All the data below needs to be retyped exactly as shown.
[[ DATA SUPPLIED open ]]
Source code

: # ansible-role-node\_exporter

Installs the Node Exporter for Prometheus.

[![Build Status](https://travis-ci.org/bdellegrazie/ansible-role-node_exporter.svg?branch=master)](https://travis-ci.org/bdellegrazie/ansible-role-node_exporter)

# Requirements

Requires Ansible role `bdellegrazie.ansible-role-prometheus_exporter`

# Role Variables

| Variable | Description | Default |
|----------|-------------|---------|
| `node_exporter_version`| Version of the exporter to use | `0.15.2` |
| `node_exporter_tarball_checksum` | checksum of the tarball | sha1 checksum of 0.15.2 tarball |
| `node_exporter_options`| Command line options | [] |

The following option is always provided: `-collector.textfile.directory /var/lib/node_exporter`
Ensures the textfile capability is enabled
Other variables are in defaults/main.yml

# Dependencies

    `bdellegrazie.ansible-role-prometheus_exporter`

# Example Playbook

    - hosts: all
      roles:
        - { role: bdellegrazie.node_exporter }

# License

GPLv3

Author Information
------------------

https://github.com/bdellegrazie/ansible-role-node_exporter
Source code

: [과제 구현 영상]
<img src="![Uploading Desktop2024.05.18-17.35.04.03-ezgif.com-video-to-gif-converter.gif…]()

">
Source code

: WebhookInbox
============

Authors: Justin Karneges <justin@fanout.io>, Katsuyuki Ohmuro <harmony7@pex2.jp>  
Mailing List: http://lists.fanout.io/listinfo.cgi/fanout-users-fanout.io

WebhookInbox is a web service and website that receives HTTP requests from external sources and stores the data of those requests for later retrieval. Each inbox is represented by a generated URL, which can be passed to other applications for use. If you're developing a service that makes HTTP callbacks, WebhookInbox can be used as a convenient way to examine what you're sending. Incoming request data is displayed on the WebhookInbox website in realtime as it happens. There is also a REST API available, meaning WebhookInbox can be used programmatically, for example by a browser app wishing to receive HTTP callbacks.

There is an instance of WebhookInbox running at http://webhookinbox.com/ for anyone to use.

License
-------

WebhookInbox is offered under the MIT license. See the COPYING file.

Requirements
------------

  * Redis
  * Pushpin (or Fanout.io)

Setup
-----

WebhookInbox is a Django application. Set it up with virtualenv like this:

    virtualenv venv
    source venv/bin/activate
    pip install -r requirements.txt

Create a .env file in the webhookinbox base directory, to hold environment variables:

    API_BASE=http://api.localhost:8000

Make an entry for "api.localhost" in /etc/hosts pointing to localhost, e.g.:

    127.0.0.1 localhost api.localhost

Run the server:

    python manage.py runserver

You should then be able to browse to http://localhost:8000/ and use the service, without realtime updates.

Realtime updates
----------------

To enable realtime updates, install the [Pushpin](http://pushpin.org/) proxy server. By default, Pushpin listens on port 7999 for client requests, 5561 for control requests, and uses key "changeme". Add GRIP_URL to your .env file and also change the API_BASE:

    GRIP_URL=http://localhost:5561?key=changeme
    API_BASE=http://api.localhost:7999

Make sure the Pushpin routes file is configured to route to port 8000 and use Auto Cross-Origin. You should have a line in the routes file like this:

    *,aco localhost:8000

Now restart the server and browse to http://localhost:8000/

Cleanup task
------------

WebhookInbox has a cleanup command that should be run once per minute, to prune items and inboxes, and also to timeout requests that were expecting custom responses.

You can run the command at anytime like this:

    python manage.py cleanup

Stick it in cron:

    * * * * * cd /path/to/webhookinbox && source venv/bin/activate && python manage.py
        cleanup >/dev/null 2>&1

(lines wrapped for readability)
[[ DATA SUPPLIED closed ]]
### [TASK SOLUTION]
Source code

: # ansible-role-node\_exporter

Installs the Node Exporter for Prometheus.

[![Build Status](https://travis-ci.org/bdellegrazie/ansible-role-node_exporter.svg?branch=master)](https://travis-ci.org/bdellegrazie/ansible-role-node_exporter)

# Requirements

Requires Ansible role `bdellegrazie.ansible-role-prometheus_exporter`

# Role Variables

| Variable | Description | Default |
|----------|-------------|---------|
| `node_exporter_version`| Version of the exporter to use | `0.15.2` |
| `node_exporter_tarball_checksum` | checksum of the tarball | sha1 checksum of 0.15.2 tarball |
| `node_exporter_options`| Command line options | [] |

The following option is always provided: `-collector.textfile.directory /var/lib/node_exporter`
Ensures the textfile capability is enabled
Other variables are in defaults/main.yml

# Dependencies

    `bdellegrazie.ansible-role-prometheus_exporter`

# Example Playbook

    - hosts: all
      roles:
        - { role: bdellegrazie.node_exporter }

# License

GPLv3

Author Information
------------------

https://github.com/bdellegrazie/ansible-role-node_exporter
Source code

: [과제 구현 영상]
<img src="![Uploading Desktop2024.05.18-17.35.04.03-ezgif.com-video-to-gif-converter.gif…]()

">
Source code

: WebhookInbox
============

Authors: Justin Karneges <justin@fanout.io>, Katsuyuki Ohmuro <harmony7@pex2.jp>  
Mailing List: http://lists.fanout.io/listinfo.cgi/fanout-users-fanout.io

WebhookInbox is a web service and website that receives HTTP requests from external sources and stores the data of those requests for later retrieval. Each inbox is represented by a generated URL, which can be passed to other applications for use. If you're developing a service that makes HTTP callbacks, WebhookInbox can be used as a convenient way to examine what you're sending. Incoming request data is displayed on the WebhookInbox website in realtime as it happens. There is also a REST API available, meaning WebhookInbox can be used programmatically, for example by a browser app wishing to receive HTTP callbacks.

There is an instance of WebhookInbox running at http://webhookinbox.com/ for anyone to use.

License
-------

WebhookInbox is offered under the MIT license. See the COPYING file.

Requirements
------------

  * Redis
  * Pushpin (or Fanout.io)

Setup
-----

WebhookInbox is a Django application. Set it up with virtualenv like this:

    virtualenv venv
    source venv/bin/activate
    pip install -r requirements.txt

Create a .env file in the webhookinbox base directory, to hold environment variables:

    API_BASE=http://api.localhost:8000

Make an entry for "api.localhost" in /etc/hosts pointing to localhost, e.g.:

    127.0.0.1 localhost api.localhost

Run the server:

    python manage.py runserver

You should then be able to browse to http://localhost:8000/ and use the service, without realtime updates.

Realtime updates
----------------

To enable realtime updates, install the [Pushpin](http://pushpin.org/) proxy server. By default, Pushpin listens on port 7999 for client requests, 5561 for control requests, and uses key "changeme". Add GRIP_URL to your .env file and also change the API_BASE:

    GRIP_URL=http://localhost:5561?key=changeme
    API_BASE=http://api.localhost:7999

Make sure the Pushpin routes file is configured to route to port 8000 and use Auto Cross-Origin. You should have a line in the routes file like this:

    *,aco localhost:8000

Now restart the server and browse to http://localhost:8000/

Cleanup task
------------

WebhookInbox has a cleanup command that should be run once per minute, to prune items and inboxes, and also to timeout requests that were expecting custom responses.

You can run the command at anytime like this:

    python manage.py cleanup

Stick it in cron:

    * * * * * cd /path/to/webhookinbox && source venv/bin/activate && python manage.py
        cleanup >/dev/null 2>&1

(lines wrapped for readability)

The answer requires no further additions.